Escândalo financeiro em Mâncio Lima: prefeito paga de forma irregular centenas de servidores como prestadores de serviços

A irregularidade pode ter influenciado no resultado da eleição

Cleidson prontaPrefeito Cleidson agride adversários na imprensa, mas vai ter que se explicar

O prefeito de Mâncio Lima, Cleidison Rocha (PMBD), reeleito recentemente, está sendo acusado, desde o início de sua administração, em 2009, de cometer crime de contratação irregular de servidores. Além de estarem sendo pagos como prestadores de serviços, eles não estão incluídos na Folha de Pagamento do município, ferindo frontalmente a Lei de Responsabilidade Fiscal (LRF). A contratação irregular pode ter influenciado diretamente no resultado do pleito eleitoral, onde o prefeito foi reeleito com uma pequena diferença de 45 votos.

A denúncia aconteceu depois que o prefeito desafiou, numa entrevista na Rádio e TV Juruá FM, qualquer pessoa a comprovar irregularidades na Prefeitura de Mâncio Lima durante sua gestão.
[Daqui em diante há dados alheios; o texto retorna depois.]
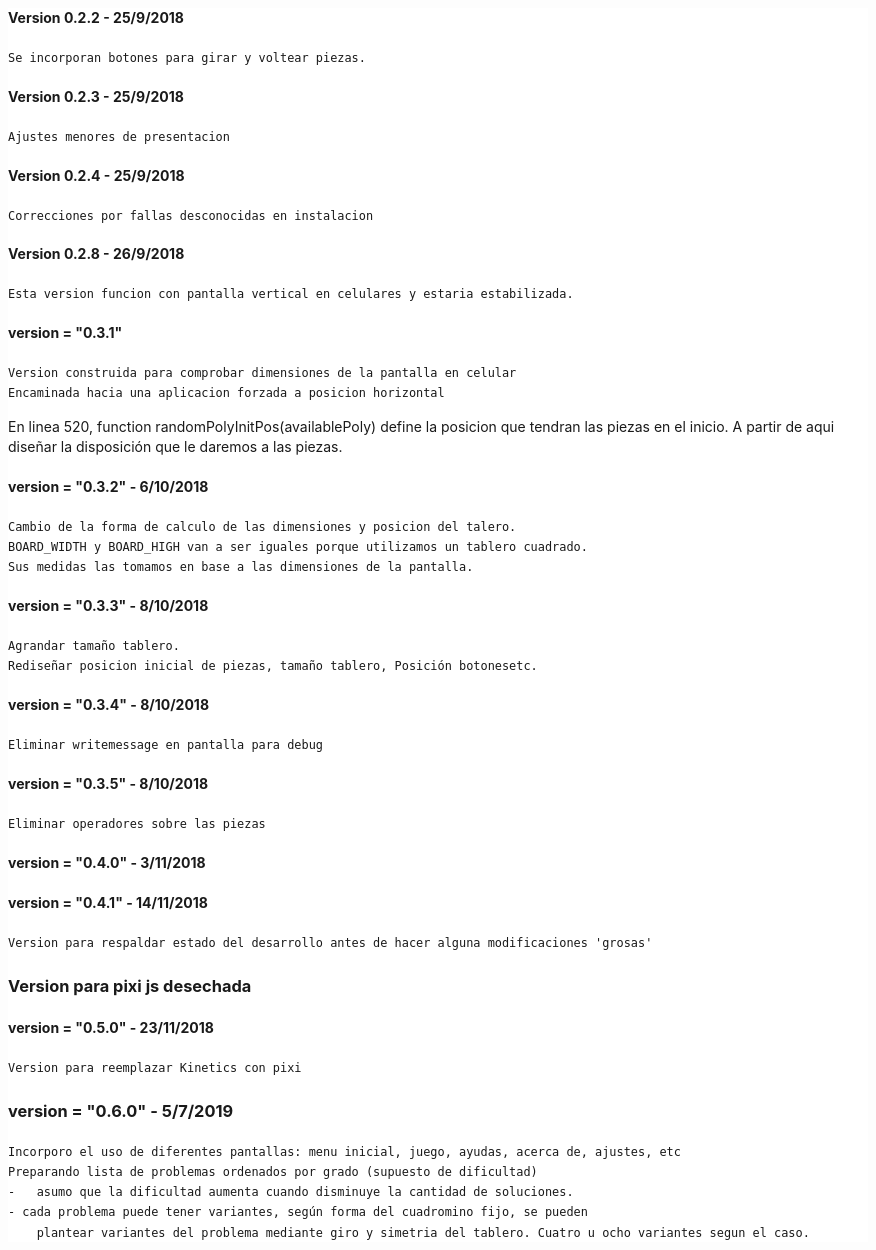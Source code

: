 #### Version 0.2.2	-	25/9/2018
	Se incorporan botones para girar y voltear piezas.

#### Version 0.2.3	-	25/9/2018
	Ajustes menores de presentacion

#### Version 0.2.4	-	25/9/2018
	Correcciones por fallas desconocidas en instalacion

#### Version 0.2.8	-	26/9/2018
	Esta version funcion con pantalla vertical en celulares y estaria estabilizada.

#### version     = "0.3.1"
	Version construida para comprobar dimensiones de la pantalla en celular
	Encaminada hacia una aplicacion forzada a posicion horizontal


En linea 520, function randomPolyInitPos(availablePoly) define la posicion que tendran las piezas en el inicio.
A partir de aqui diseñar la disposición que le daremos a las piezas.


#### version     = "0.3.2"	-	6/10/2018
	Cambio de la forma de calculo de las dimensiones y posicion del talero.
	BOARD_WIDTH y BOARD_HIGH van a ser iguales porque utilizamos un tablero cuadrado.
	Sus medidas las tomamos en base a las dimensiones de la pantalla.

#### version     = "0.3.3"	-	8/10/2018
	Agrandar tamaño tablero.
	Rediseñar posicion inicial de piezas, tamaño tablero, Posición botonesetc.

#### version     = "0.3.4"	-	8/10/2018
	Eliminar writemessage en pantalla para debug

#### version     = "0.3.5"	-	8/10/2018
	Eliminar operadores sobre las piezas

#### version     = "0.4.0"	-	3/11/2018

#### version     = "0.4.1"	-	14/11/2018
	Version para respaldar estado del desarrollo antes de hacer alguna modificaciones 'grosas'


### Version para pixi js desechada
#### version	= "0.5.0"	-	23/11/2018
	Version para reemplazar Kinetics con pixi

### version		= "0.6.0"	-	5/7/2019
	Incorporo el uso de diferentes pantallas: menu inicial, juego, ayudas, acerca de, ajustes, etc
	Preparando lista de problemas ordenados por grado (supuesto de dificultad)
	-	asumo que la dificultad aumenta cuando disminuye la cantidad de soluciones.
	- cada problema puede tener variantes, según forma del cuadromino fijo, se pueden
		plantear variantes del problema mediante giro y simetria del tablero. Cuatro u ocho variantes segun el caso.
A declaração causou revolta em pessoas conhecedoras de supostas irregularidades, que, segundo elas, vão desde a contratação de parentes e apadrinhados políticos do prefeito e do vice-prefeito nos mais importantes cargos da prefeitura, até a contratação irregular de prestadores de serviços.

Os denunciantes, que pedem a preservação de suas identidades para evitar perseguições, dizem que, mesmo depois de uma denúncia feita pela Promotoria de Mâncio Lima, os principais cargos da administração continuam sendo exercidos por parentes próximos do prefeito e do vice-prefeito, citando os cargos de Secretário de Finanças, Setor de Compras e Secretário de Agricultura.     

Segundo a denúncia, que será protocolada no Ministério Público Estadual (MPE) e também no Ministério Público Eleitoral, o pagamento dos servidores como prestadores de serviços foi efetuado durante toda a gestão. A administração contabilizou indevidamente os pagamentos como Serviços de Terceiros que deveriam ser processados através do Sistema da Folha de Pagamento. Esse procedimento, segundo a legislação, configura-se crime de responsabilidade fiscal.

Os documentos que fazem parte do processo da despesa são assinados pelo prefeito Cleidison Rocha e pela Secretária de Finanças, Iria Maria da Rocha e especificam que se destinavam a pagamentos de diaristas da Secretaria de Obras, diaristas da Rede de Cidadania, diaristas da Sec. de Administração e de serviços prestados na Sec. de Administração, comprovando que muitos funcionários foram pagos irregularmente, conforme a denúncia.   

A LRF determina que a prefeitura não pode gastar mais do que 54% de  seus recursos com pagamento de servidores. O prefeito, desde o primeiro ano de sua administração, vem fazendo o pagamento de centenas de servidores como prestadores de serviço. Se o valor destes pagamentos forem somados às despesas de pessoal o município ultrapassa o valor máximo permitido para pagamento de funcionários, ferindo, frontalmente o Art. 20, inciso III, alínea “b” da Lei Complementar nº 101/2000 – Lei de Responsabilidade Fiscal.

A manutenção do referido pagamento, durante a gestão, se configura também em crime eleitoral. Recentemente a Promotoria Eleitoral da 3ª Zona, denunciou o prefeito de Manoel Urbano, Francisco Mendes (PT) que autorizou o pagamento de 35 servidores como prestadores de serviços e teve sua candidatura cassada pela Justiça Eleitoral. A prática irregular de contrato de aliados políticos como prestadores de serviços, também conhecido como “trem da alegria”, pode ter garantido a reeleição de Cleidison Rocha.